BYLAWS

Real Estate Association of Puget Sound

 

FINAL 7-22-2007

 

Table of Contents

 

ARTICLE I: ...... NAME. 1

ARTICLE II: ..... PURPOSE. 1

ARTICLE III: .... MEMBERSHIP:. 1

ARTICLE IV: ..... BOARD OF DIRECTORS (BOD):. 1

ARTICLE V: ...... ELECTED OFFICERS AND THEIR DUTIES:. 2

ARTICLE VI: ..... LIMITATION OF DIRECTOR LIABILITY. 3

ARTICLE VII: .... NOMINATIONS AND ELECTIONS OF BOARD MEMBERS AND OFFICERS. 3

ARTICLE VIII: ... RESIGNATION AND REMOVAL FROM OFFICE. 4

ARTICLE IX ...... VACANCIES. 4

ARTICLE X: ...... MEMBERSHIP DUES. 4

ARTICLE XI: ..... COMMITTEE HEADS. 4

ARTICLE XII:..... REMUNERATION. 4

ARTICLE XIII:.... PROGRAM MEETINGS. 5

ARTICLE XIV:..... AMENDMENTS. 5

ARTICLE XV: ..... INVESTMENTS, LOANS AND CONTRACTS. 5

ARTICLE XVI: .... EMPLOYMENT. 5

ARTICLE XVII: ... RULES OF ORDER. 5

ARTICLE XVIII:... DISSOLUTION OF ASSOCIATION. 5

 

ARTICLE I: NAME

The name shall be the Real Estate Association of Puget Sound, hereinafter referred to as “REAPS” or “the Association”.

ARTICLE II: PURPOSE

The purpose of the Real Estate Investor’s Association of Puget Sound is to provide education, information and networking to further its member’s real estate investment goals.

ARTICLE III: MEMBERSHIP:

  1. Requirements:  Members are those who have paid their yearly dues.
  2. Benefits:  Members may attend program meetings, receive monthly newsletter, receive discounts to REAPS sponsored events or educational materials and enjoy such other benefits as the Board of Directors shall from time to time provide.  Guests:  non-members may attend program meetings after paying the guest fee.
  3. REAPS reserves the right to decline membership for any reason.
  4. Members shall not have voting rights, which rights are specifically reserved to the Board of Directors
  5. MEMBERSHIP:  Shall consist of not less than 5 and no more than 9 members, including the past president, and the four officers defined under ARTICLE VI.  The number of directors may be increased or decreased from time to time by vote of the Board of Directors.
  6. TERM:  Board Members shall serve for a term of four years, from the first day of January following elections, and may be extended.
  7. PURPOSE:  To set program policies to insure direction and continuity of the group.
  8. ELIGIBILITY:  Members in good standing, who have served as a committee head for at least 1 year, or have previously served as a Director, or as unanimously approved by the Board of Directors, shall be eligible to become members of the Board of Directors.
  9. QUORUM:  75% of the current Board of Directors shall constitute a quorum.
  10. CHAIRPERSON OF THE BOARD:  The Board of Directors shall elect, by majority vote, their chairperson on an annual basis.  The chairperson of the board shall direct the Board of Director meetings.
  11. VOTING:  A simple majority of a Quorum is needed to pass a motion.  If a vote results in a tie, the Chairperson of the Board’s vote shall count as two votes.
  12. CONSENT TO ACTION WITHOUT MEETING:  Any action that the Board of Directors can take at a meeting, they may take without a meeting upon signature by all board members of a written Consent to Action Without Meeting setting forth the specific action approved.
  13. RESPONSIBILITIES:  It shall be the duty of the Board of Directors to carry on all business within the confines of these Bylaws.  It shall hold at least one meeting annually.  Special meetings may be called by the Chairperson of the Board President or a majority of the members of the Board of Directors.  It is the duty of all Directors to attend all Board of Directors meetings, and a minimum of two Program Meetings per year. 

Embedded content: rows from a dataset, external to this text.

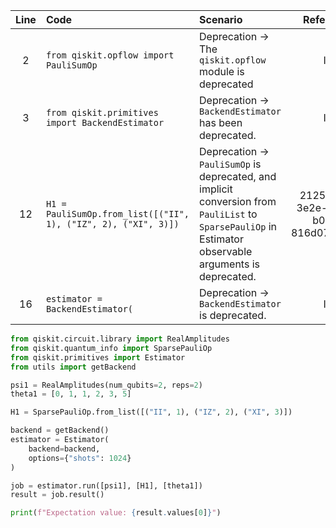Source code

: | Line | Code | Scenario | Reference | Artifact | Refactoring |
| :--: | :--- | :------- | :-------: | :------- | :---------- |
| 2 | `from qiskit.opflow import PauliSumOp` | Deprecation -> The `qiskit.opflow` module is deprecated | IK | qiskit.opflow.PauliSumOp | `from qiskit.quantum_info import SparsePauliOp` |
| 3 | `from qiskit.primitives import BackendEstimator` | Deprecation -> `BackendEstimator` has been deprecated. | IK | BackendEstimator | `from qiskit.primitives import Estimator` |
| 12 | `H1 = PauliSumOp.from_list([("II", 1), ("IZ", 2), ("XI", 3)])` | Deprecation -> `PauliSumOp` is deprecated, and implicit conversion from `PauliList` to `SparsePauliOp` in Estimator observable arguments is deprecated. | 2125b2ad-3e2e-494b-b0de-816d0703f19c | PauliSumOp | `H1 = SparsePauliOp.from_list([("II", 1), ("IZ", 2), ("XI", 3)])` |
| 16 | `estimator = BackendEstimator(` | Deprecation -> `BackendEstimator` is deprecated. | IK | BackendEstimator | `estimator = Estimator(` |


```python
from qiskit.circuit.library import RealAmplitudes
from qiskit.quantum_info import SparsePauliOp
from qiskit.primitives import Estimator
from utils import getBackend

psi1 = RealAmplitudes(num_qubits=2, reps=2)
theta1 = [0, 1, 1, 2, 3, 5]

H1 = SparsePauliOp.from_list([("II", 1), ("IZ", 2), ("XI", 3)])

backend = getBackend()
estimator = Estimator(
    backend=backend,
    options={"shots": 1024}
)

job = estimator.run([psi1], [H1], [theta1])
result = job.result()

print(f"Expectation value: {result.values[0]}")
```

ARTICLE IV: BOARD OF DIRECTORS (BOD):

Any Member may attend any Board of Director meeting with prior notice to the Secretary at the preceding Program Meeting, except when the Board of Directors signifies its desire to meet in executive session.  Members shall have the privilege of addressing the Board of Directors on any subject under discussion; however, shall have no vote on any question before the Board of Directors nor shall be entitled to make any motion.  Interpretation of the Bylaws rests solely with the Board of Directors.  No member of the Board of Directors shall serve as an officer or director of any other competitive Real Estate organization during his or her term of office.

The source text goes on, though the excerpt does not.